### EXERCISE GOAL
Where a line contains the word "AppRegistry", copy that line from the records below.

[[ INFORMATION PROVIDED, beginning ]]

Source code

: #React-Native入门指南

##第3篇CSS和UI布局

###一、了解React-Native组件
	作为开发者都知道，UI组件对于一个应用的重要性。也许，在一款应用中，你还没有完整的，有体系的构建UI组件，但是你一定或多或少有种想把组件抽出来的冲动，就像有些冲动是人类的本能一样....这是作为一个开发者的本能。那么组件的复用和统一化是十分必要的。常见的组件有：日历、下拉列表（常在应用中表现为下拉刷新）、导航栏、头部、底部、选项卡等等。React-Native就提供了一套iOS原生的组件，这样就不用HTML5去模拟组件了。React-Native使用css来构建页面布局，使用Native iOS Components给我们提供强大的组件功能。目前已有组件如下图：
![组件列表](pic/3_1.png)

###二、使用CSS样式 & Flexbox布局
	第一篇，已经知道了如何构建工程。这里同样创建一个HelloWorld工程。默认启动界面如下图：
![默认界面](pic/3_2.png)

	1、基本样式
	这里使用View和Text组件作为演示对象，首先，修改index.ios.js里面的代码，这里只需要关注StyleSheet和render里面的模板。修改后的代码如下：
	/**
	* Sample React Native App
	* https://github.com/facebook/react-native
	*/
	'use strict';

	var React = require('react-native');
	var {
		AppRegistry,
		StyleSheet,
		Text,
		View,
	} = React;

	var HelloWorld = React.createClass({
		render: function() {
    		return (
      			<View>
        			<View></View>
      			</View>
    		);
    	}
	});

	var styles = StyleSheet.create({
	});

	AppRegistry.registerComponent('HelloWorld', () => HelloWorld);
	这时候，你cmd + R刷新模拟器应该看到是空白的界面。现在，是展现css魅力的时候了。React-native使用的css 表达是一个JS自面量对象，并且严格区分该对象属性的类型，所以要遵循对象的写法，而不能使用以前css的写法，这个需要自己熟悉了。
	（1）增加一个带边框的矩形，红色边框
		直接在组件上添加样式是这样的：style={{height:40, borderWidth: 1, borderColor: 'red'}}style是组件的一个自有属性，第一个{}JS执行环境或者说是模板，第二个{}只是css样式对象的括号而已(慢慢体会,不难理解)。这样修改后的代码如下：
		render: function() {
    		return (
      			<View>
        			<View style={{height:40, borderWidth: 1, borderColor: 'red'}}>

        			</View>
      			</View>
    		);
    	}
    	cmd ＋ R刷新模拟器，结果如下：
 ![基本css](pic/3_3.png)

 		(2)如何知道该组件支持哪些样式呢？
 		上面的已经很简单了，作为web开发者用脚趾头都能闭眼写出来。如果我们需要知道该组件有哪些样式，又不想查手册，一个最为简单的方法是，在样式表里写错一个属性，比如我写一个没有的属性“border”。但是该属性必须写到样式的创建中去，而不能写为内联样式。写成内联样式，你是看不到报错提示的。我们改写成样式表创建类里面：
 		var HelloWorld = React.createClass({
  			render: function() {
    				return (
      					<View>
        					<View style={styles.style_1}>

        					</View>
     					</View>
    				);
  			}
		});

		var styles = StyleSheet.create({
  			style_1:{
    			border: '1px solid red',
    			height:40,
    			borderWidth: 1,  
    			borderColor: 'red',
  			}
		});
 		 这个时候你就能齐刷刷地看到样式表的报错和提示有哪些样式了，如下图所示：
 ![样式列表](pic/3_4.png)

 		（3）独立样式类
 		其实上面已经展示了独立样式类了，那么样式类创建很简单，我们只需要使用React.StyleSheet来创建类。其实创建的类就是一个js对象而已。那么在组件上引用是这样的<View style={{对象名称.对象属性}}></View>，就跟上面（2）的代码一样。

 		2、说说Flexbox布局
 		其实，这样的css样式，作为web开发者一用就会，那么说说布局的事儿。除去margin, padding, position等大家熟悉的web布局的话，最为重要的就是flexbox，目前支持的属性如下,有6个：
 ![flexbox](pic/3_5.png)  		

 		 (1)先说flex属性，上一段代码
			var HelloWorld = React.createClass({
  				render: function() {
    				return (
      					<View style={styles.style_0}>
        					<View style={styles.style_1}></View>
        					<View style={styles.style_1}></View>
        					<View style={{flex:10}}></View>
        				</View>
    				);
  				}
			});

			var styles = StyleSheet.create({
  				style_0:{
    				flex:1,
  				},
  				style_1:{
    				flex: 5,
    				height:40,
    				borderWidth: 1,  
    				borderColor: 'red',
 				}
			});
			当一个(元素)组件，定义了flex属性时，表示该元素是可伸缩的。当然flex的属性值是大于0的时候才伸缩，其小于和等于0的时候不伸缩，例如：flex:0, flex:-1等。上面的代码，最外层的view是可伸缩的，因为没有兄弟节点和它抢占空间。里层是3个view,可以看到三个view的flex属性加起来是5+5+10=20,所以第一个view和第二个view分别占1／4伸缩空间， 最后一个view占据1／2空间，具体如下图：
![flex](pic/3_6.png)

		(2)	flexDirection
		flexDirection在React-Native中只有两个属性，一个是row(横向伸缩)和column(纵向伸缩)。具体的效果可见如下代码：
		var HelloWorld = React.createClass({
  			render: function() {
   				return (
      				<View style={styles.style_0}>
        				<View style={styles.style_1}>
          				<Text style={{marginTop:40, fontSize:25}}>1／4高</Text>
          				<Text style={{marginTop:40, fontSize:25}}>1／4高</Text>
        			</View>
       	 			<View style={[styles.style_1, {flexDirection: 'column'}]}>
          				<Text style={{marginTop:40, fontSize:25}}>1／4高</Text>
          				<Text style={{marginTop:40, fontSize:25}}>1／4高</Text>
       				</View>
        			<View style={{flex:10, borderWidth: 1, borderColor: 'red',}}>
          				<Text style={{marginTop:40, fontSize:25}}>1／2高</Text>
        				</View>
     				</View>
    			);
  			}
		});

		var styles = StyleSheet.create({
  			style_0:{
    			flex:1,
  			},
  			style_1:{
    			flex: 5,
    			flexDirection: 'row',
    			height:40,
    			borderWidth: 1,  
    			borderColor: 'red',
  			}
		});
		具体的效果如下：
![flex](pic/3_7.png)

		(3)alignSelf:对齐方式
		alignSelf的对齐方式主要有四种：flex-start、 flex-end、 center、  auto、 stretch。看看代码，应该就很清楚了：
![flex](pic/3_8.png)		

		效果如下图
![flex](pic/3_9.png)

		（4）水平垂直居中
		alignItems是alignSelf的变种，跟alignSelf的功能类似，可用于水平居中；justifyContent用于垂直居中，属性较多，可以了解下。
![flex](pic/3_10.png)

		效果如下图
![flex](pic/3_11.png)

[[ INFORMATION PROVIDED, end ]]

### EXERCISE OUTPUT
		AppRegistry,
	AppRegistry.registerComponent('HelloWorld', () => HelloWorld);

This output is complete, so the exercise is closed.